» **Input records**:
>>>>
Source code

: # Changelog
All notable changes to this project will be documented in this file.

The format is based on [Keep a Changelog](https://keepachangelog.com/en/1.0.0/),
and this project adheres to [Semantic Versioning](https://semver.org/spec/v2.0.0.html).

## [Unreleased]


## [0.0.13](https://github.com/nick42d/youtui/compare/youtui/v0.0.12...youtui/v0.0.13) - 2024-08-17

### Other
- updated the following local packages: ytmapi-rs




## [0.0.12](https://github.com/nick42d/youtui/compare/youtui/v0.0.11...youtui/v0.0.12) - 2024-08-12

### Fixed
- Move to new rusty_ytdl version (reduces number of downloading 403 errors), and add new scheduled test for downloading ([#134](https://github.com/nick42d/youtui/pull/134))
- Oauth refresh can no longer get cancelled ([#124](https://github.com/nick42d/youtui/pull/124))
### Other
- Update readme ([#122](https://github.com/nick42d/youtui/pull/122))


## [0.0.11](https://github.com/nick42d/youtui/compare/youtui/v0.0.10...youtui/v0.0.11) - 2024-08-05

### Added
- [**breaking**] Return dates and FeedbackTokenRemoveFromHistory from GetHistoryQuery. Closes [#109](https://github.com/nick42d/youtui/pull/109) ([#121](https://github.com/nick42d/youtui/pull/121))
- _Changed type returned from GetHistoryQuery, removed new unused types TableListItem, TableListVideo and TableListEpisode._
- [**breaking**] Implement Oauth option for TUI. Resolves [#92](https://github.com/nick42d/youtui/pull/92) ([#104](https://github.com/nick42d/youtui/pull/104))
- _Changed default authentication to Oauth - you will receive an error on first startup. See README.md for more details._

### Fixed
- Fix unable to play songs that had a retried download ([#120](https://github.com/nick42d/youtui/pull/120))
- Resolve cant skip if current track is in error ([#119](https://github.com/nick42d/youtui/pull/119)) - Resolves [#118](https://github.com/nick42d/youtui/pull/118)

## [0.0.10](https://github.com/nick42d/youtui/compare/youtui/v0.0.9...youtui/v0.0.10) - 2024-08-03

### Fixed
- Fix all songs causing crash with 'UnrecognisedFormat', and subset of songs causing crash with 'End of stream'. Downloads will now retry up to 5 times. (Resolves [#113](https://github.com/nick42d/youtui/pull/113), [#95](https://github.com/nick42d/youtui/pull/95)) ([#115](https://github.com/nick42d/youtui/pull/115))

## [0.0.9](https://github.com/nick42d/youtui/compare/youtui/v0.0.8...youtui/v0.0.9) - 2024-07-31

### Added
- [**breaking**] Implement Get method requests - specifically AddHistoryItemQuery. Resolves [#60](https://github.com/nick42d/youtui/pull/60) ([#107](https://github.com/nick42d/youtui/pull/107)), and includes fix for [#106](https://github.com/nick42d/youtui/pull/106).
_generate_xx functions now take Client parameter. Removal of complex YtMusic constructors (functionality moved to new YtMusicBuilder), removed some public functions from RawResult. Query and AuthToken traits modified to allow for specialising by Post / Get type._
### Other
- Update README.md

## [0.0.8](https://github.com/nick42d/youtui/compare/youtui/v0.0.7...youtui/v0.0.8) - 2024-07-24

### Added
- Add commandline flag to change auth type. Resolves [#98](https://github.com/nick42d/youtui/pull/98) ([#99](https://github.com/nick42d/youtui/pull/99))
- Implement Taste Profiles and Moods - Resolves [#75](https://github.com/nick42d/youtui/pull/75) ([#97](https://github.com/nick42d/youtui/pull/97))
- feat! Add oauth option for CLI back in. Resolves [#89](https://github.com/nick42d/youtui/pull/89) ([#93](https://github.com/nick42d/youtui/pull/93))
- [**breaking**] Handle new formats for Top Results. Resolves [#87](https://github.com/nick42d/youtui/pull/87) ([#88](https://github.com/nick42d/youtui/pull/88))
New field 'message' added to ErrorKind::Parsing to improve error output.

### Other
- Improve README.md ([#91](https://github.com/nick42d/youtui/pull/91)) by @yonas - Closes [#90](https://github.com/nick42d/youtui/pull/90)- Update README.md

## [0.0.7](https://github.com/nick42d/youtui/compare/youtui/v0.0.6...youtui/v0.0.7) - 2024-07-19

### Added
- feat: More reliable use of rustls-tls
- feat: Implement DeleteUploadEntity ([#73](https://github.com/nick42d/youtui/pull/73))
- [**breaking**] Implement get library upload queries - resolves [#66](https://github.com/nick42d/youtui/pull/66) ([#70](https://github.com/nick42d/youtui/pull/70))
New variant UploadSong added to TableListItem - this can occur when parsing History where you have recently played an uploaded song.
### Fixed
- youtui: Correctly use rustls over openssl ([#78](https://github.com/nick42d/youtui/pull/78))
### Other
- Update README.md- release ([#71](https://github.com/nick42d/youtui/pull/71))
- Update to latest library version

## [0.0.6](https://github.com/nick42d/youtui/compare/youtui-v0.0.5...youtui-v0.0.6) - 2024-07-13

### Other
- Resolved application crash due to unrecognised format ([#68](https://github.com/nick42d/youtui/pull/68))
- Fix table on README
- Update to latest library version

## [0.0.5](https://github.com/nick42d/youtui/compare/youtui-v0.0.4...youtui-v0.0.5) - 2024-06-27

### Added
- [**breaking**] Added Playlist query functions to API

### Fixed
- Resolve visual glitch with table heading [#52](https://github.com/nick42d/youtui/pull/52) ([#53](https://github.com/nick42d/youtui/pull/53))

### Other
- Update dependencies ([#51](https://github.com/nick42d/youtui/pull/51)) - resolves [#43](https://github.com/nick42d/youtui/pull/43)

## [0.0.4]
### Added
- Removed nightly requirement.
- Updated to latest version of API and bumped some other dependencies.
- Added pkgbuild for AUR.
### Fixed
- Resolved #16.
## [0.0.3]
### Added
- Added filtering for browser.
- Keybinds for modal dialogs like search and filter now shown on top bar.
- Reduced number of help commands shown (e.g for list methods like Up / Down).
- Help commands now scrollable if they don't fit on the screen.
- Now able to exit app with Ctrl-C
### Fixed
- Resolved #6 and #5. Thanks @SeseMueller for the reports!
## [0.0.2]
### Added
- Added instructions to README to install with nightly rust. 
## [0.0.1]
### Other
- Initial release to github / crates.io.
<<<<
» **Exercise**:
Nothing but the lines from the top of the entries above through the line with "- _Changed type" should be set down, each exactly as written.

» **Exercise result**:
Source code

: # Changelog
All notable changes to this project will be documented in this file.

The format is based on [Keep a Changelog](https://keepachangelog.com/en/1.0.0/),
and this project adheres to [Semantic Versioning](https://semver.org/spec/v2.0.0.html).

## [Unreleased]


## [0.0.13](https://github.com/nick42d/youtui/compare/youtui/v0.0.12...youtui/v0.0.13) - 2024-08-17

### Other
- updated the following local packages: ytmapi-rs




## [0.0.12](https://github.com/nick42d/youtui/compare/youtui/v0.0.11...youtui/v0.0.12) - 2024-08-12

### Fixed
- Move to new rusty_ytdl version (reduces number of downloading 403 errors), and add new scheduled test for downloading ([#134](https://github.com/nick42d/youtui/pull/134))
- Oauth refresh can no longer get cancelled ([#124](https://github.com/nick42d/youtui/pull/124))
### Other
- Update readme ([#122](https://github.com/nick42d/youtui/pull/122))


## [0.0.11](https://github.com/nick42d/youtui/compare/youtui/v0.0.10...youtui/v0.0.11) - 2024-08-05

### Added
- [**breaking**] Return dates and FeedbackTokenRemoveFromHistory from GetHistoryQuery. Closes [#109](https://github.com/nick42d/youtui/pull/109) ([#121](https://github.com/nick42d/youtui/pull/121))
- _Changed type returned from GetHistoryQuery, removed new unused types TableListItem, TableListVideo and TableListEpisode._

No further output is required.